God didn’t care. God didn’t care less. God gave Connor Whitby free will, and Connor used that free will to strangle Janie.
Rachel pushed her chair back from her desk and looked out the window at the schoolyard. She had a bird’s eye view from up here and could see everything that was going on. It was nearly school pick-up time. Parents were scattered about the place: little groups of mums deep in conversation, the occasional father lurking in the background, checking his email on his mobile phone. She watched one of the fathers quickly step aside for someone in a wheelchair. It was Lucy O’Leary. Her daughter Tess was pushing the chair. As Rachel watched, Tess bent down to hear something that her mother said, and threw back her head and laughed. There was something quietly subversive about those two.
You could become friends with your grown-up daughter in way that didn’t seem possible with your grown-up son. That was what Connor took away from Rachel: all the future relationships she could have had with Janie.
I am not the first mother to lose a child, Rachel kept telling herself that first year. I am not the first. I will not be the last.
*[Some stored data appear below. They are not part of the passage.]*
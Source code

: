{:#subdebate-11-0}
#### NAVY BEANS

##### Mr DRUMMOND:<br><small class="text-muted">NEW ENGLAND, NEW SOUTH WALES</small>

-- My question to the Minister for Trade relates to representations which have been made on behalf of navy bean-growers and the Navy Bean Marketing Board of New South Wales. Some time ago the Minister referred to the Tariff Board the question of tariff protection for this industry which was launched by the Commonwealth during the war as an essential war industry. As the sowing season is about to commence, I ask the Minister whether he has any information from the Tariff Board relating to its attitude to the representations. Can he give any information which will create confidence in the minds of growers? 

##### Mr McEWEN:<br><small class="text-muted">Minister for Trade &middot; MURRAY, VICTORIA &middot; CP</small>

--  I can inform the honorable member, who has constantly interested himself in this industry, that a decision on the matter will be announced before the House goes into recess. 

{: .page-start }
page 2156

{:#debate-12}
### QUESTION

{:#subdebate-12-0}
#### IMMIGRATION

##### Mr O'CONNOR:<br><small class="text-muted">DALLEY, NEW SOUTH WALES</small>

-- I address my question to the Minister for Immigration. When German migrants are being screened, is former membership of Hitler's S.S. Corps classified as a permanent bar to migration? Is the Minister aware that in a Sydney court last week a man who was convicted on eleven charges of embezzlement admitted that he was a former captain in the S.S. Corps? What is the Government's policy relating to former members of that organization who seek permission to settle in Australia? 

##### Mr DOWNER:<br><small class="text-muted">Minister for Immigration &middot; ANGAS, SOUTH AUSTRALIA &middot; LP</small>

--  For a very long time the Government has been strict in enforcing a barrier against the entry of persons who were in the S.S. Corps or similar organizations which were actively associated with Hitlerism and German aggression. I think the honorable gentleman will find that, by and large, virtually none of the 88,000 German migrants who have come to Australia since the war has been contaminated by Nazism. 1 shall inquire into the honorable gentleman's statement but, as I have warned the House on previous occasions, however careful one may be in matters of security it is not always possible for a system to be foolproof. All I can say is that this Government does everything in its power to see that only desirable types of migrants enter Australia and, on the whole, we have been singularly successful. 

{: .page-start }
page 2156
It made no difference, of course.
The buzzer went for the end of the school day, and seconds later the children tumbled out of their classrooms. There was that familiar afternoon babble of childish voices: laughing, shouting, crying. Rachel saw the little O’Leary boy run to his grandmother’s wheelchair. He nearly tripped because he was using both hands to awkwardly carry a giant cardboard construction covered in aluminium foil. Tess bent down next to her mother’s wheelchair and all three of them examined whatever it was – a spaceship perhaps? No doubt it was Trudy Applebee’s doing. Forget the syllabus. If Trudy decided Year 1 was making spaceships that day, so it would be. Lauren and Rob were going to end up staying in New York. Jacob would have an American accent. He’d eat pancakes for breakfast. Rachel would never see him run out of his school carrying something covered in aluminium foil. The police wouldn’t do anything with the video tape. They’d put it on file. They probably didn’t even have a VCR to watch it on.
Rachel turned back to her computer screen and let her hands splay limply on the keys. She’d been waiting twenty-eight years for something that was never going to happen.
It had been a mistake suggesting a drink. What had she been thinking? The bar was crowded with young, beautiful drunk people. Tess kept staring at them. They all looked like high school students to her, who should have been at home studying, not out on a school night, shrieking and squawking. Connor had found them a table, which was lucky, but it was right next to a row of flashing, beeping poker machines and it was clear from the panicked concentration on Connor’s face each time she spoke that he was having difficulty hearing her. Tess sipped a glass of not especially good wine and felt her head begin to ache. Her legs were sore after that long walk up the hill from Cecilia’s place. She did that one Body Combat class with Felicity on Tuesday nights, but she couldn’t seem to manage to fit in any other time for exercise in between work and school and all of Liam’s activities. She remembered suddenly that she’d just paid one hundred and ninety dollars for a martial arts course that Liam was meant to have started in Melbourne today. Shit, shit, shit.